Ginza was a drab backwater located south of Edo Castle. To its north spread the great estates of the daimyo; to the south, upon land reclaimed from Edo Bay, the Tokugawa branch clans maintained wharves and warehouses for storing rice grown in their provinces. To the west, the Tōkaidō ran through the outskirts of Edo, while to the east lay a district of canals used to transport lumber. Sano rode with his troops up the Ginza main avenue, past the fortified buildings of the mint and the local official’s estate, and through a sparse neighborhood of shops, houses, and fire-watch towers. Lights shone in windows and at gates to the side streets, and voices sounded from balconies and open doors, but the streets were empty.

At the eighth block, Sano and the detectives dismounted outside the gate, left the horses with one man guarding them, and stole on foot up a street that wound into darkness relieved only by the bleached, ovoid moon that hung low above the distant hills. They filed noiselessly past warehouses closed for the night, to Ginza ’s southern edge. Here, the merchant quarter yielded to rustic cottages interspersed with woodland. The road ended at a high plank fence that enclosed thatch-roofed buildings amid trees. A signboard on the gate displayed a crude drawing of a carp and the characters for “inn.”

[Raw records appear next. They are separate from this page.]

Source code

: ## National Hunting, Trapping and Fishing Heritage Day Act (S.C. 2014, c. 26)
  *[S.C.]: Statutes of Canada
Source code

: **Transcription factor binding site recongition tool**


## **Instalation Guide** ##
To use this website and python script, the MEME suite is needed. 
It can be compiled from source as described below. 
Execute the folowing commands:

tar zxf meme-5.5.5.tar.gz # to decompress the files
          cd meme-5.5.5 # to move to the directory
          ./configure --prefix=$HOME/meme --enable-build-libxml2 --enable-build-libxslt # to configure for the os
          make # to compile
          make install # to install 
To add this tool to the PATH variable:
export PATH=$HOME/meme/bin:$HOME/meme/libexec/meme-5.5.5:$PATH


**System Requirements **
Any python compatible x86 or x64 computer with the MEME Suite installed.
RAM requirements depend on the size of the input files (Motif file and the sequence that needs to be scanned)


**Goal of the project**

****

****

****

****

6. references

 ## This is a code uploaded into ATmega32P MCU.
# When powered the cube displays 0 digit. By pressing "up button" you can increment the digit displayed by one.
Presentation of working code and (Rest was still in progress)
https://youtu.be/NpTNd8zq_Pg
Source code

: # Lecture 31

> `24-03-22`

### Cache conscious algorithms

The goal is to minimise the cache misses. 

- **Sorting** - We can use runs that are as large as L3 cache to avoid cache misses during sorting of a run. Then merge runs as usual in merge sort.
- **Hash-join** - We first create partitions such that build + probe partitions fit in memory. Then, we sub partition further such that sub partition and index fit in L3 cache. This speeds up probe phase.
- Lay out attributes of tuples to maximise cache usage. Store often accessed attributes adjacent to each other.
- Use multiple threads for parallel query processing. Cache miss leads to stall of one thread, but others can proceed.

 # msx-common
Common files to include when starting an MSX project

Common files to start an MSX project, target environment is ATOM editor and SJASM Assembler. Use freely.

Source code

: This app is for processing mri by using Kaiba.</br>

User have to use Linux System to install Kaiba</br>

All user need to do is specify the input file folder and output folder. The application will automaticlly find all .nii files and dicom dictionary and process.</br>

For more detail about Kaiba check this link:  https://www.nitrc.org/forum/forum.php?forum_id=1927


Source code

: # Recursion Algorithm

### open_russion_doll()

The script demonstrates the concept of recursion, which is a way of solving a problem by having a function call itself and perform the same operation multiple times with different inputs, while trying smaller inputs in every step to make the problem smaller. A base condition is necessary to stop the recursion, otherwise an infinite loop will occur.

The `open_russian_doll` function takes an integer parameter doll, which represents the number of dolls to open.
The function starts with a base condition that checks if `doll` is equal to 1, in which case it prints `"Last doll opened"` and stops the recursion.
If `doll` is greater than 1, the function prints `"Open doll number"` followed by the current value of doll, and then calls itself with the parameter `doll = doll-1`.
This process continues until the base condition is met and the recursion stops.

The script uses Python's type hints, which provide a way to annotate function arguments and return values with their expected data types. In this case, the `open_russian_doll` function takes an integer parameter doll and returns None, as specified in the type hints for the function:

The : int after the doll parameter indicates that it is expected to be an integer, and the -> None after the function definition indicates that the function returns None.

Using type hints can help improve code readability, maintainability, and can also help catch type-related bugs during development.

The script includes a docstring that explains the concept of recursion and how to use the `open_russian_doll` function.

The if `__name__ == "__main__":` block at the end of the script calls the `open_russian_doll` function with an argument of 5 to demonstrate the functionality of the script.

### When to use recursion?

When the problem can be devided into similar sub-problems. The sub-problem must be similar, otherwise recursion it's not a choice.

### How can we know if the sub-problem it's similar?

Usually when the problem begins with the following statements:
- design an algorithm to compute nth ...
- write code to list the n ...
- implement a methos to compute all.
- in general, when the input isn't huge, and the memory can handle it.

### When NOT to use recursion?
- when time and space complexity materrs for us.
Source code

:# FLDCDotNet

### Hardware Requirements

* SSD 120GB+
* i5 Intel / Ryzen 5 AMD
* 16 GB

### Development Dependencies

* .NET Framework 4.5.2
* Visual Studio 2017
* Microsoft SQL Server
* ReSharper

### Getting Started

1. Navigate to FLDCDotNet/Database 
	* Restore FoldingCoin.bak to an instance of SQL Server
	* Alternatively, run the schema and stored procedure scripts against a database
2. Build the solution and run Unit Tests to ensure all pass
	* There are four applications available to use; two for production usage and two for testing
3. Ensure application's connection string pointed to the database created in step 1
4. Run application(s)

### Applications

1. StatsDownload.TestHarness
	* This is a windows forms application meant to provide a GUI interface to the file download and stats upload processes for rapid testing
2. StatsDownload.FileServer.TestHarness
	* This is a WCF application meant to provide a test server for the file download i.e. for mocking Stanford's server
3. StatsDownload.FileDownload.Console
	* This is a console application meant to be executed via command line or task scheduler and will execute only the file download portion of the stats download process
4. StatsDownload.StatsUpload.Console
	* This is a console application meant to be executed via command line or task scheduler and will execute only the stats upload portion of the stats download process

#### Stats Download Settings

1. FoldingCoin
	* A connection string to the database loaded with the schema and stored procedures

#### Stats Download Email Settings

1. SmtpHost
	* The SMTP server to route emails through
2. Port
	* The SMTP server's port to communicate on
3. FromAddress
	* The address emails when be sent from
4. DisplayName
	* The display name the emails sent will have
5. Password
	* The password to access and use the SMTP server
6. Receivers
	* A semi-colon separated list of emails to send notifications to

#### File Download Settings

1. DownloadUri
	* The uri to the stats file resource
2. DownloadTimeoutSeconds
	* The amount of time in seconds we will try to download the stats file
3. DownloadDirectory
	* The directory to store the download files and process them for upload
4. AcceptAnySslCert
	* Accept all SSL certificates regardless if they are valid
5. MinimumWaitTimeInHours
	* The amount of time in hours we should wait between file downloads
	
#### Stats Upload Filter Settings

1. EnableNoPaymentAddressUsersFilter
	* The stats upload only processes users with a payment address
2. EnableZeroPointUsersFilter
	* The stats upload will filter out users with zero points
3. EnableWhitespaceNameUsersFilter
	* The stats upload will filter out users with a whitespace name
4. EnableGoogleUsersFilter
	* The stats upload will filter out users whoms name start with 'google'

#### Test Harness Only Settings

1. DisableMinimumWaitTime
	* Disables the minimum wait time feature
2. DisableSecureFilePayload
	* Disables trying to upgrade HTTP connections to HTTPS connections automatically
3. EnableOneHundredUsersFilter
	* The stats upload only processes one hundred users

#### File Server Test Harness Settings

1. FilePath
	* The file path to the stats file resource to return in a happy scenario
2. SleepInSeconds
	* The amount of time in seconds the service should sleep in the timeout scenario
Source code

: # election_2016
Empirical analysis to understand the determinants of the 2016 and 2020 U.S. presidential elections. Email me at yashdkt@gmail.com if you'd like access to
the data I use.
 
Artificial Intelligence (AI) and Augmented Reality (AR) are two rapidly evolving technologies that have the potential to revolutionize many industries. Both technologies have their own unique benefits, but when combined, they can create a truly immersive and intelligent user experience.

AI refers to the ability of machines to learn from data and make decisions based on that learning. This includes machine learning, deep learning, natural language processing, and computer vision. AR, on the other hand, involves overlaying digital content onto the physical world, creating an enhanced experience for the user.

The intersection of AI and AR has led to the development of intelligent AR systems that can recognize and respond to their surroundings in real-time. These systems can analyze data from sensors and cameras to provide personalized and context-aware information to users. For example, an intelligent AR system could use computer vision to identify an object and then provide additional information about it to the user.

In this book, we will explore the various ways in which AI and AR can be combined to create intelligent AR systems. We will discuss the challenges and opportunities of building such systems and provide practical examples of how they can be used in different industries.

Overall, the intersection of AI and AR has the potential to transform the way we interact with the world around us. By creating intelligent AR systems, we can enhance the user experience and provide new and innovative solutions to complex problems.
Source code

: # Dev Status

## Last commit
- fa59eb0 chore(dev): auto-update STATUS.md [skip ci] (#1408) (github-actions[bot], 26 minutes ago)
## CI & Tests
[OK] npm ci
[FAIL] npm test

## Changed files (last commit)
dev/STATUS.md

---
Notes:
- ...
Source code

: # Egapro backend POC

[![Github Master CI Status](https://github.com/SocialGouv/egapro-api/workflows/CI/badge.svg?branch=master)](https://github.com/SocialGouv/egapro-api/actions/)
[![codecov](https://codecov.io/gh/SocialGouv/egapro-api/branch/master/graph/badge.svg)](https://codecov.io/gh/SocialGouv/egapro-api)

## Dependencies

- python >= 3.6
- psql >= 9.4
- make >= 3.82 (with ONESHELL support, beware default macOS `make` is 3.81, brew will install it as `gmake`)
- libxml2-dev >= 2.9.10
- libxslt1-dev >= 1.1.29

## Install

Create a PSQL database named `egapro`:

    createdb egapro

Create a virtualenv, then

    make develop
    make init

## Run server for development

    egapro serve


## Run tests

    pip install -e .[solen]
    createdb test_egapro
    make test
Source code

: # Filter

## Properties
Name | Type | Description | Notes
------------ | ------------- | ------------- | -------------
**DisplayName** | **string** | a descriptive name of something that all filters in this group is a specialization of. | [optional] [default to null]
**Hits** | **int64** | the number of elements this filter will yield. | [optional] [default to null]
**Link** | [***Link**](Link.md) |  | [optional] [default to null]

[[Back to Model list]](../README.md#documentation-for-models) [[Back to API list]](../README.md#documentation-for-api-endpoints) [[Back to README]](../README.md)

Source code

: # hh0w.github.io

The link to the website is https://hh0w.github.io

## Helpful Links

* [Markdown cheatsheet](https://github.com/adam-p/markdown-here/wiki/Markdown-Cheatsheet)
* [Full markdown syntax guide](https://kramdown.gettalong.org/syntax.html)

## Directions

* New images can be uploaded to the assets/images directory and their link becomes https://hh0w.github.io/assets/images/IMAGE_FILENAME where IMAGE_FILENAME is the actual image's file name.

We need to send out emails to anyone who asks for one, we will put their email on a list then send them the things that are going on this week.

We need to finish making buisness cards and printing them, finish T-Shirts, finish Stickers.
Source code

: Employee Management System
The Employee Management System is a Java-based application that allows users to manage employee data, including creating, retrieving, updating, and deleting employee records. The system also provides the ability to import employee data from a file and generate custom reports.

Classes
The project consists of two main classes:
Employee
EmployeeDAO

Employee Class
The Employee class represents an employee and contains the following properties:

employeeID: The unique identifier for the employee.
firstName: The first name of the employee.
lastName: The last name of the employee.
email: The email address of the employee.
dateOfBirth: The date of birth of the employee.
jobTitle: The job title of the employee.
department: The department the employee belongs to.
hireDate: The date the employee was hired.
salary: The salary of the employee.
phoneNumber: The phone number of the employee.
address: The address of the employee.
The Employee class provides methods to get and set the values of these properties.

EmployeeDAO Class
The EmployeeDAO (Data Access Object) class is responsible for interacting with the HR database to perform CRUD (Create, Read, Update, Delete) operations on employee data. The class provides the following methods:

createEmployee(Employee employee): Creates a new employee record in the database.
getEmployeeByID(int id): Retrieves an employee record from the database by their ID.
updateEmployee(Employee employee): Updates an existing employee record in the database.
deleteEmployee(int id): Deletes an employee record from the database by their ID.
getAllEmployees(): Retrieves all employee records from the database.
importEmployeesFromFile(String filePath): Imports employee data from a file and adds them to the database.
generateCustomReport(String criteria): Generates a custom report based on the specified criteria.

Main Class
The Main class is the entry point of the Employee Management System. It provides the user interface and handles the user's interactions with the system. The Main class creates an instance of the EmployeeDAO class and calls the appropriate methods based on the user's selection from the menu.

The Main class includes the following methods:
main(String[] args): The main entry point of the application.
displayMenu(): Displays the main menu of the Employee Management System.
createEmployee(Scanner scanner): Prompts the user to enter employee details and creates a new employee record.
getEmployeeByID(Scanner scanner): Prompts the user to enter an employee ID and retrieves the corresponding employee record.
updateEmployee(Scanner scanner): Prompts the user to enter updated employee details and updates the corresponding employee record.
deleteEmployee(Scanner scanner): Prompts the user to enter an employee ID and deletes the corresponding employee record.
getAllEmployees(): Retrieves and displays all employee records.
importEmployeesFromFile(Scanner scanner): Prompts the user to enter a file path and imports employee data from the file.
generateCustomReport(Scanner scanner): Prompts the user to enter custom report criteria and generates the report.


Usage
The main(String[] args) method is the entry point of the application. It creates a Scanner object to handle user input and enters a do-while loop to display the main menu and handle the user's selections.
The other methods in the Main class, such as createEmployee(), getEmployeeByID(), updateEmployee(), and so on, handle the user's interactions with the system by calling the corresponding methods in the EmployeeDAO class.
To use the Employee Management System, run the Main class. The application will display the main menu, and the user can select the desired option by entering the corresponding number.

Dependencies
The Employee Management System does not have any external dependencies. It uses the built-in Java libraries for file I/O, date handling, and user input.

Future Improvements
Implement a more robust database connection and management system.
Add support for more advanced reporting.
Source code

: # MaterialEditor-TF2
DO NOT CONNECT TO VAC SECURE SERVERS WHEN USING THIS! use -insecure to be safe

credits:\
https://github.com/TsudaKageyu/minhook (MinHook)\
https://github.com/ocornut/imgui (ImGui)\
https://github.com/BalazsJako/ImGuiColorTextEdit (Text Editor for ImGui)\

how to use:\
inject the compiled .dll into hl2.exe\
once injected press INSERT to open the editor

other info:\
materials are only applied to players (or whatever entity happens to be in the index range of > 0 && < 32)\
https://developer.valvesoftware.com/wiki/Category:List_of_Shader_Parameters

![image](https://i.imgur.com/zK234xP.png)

Faint light diffused up from within the enclosure, but as Sano and his men gathered silently outside, he heard nothing except insects shrilling in the trees and dogs barking far away. He and Detective Inoue peered through cracks in the gate. Sano saw a garden and a short gravel path to the inn. A glowing lantern hung from the eaves above its entranceway. Two samurai stood on the veranda, motionless yet alert-guarding the inn from trespassers. Their presence told Sano that the inn was what he’d deduced it was from hearing the strange tale of Mariko. His heartbeat accelerated with excitement as he and his detectives retreated from the inn.

“Sneak inside over the fence. Subdue the guards in front, and any others you find,” Sano told Detective Inoue and four other men. “When you’re done, let the rest of us in the gate.”

The detectives slipped away. Ages seemed to pass while Sano waited in the dark road, but soon the gate opened. Inoue beckoned Sano, who hurried over with the other detectives.

“We found eight guards,” Inoue whispered to Sano as they ushered their troops through the gate. “They’re all unconscious now. Otherwise, the place seems deserted.”

Drawing their swords, Sano and his men moved cautiously up the path, toward buildings grouped among the trees and connected by enclosed walkways. The windows were shuttered, and the buildings gave no sign of occupation, but a strange, rhythmic pulsation resounded up through the ground.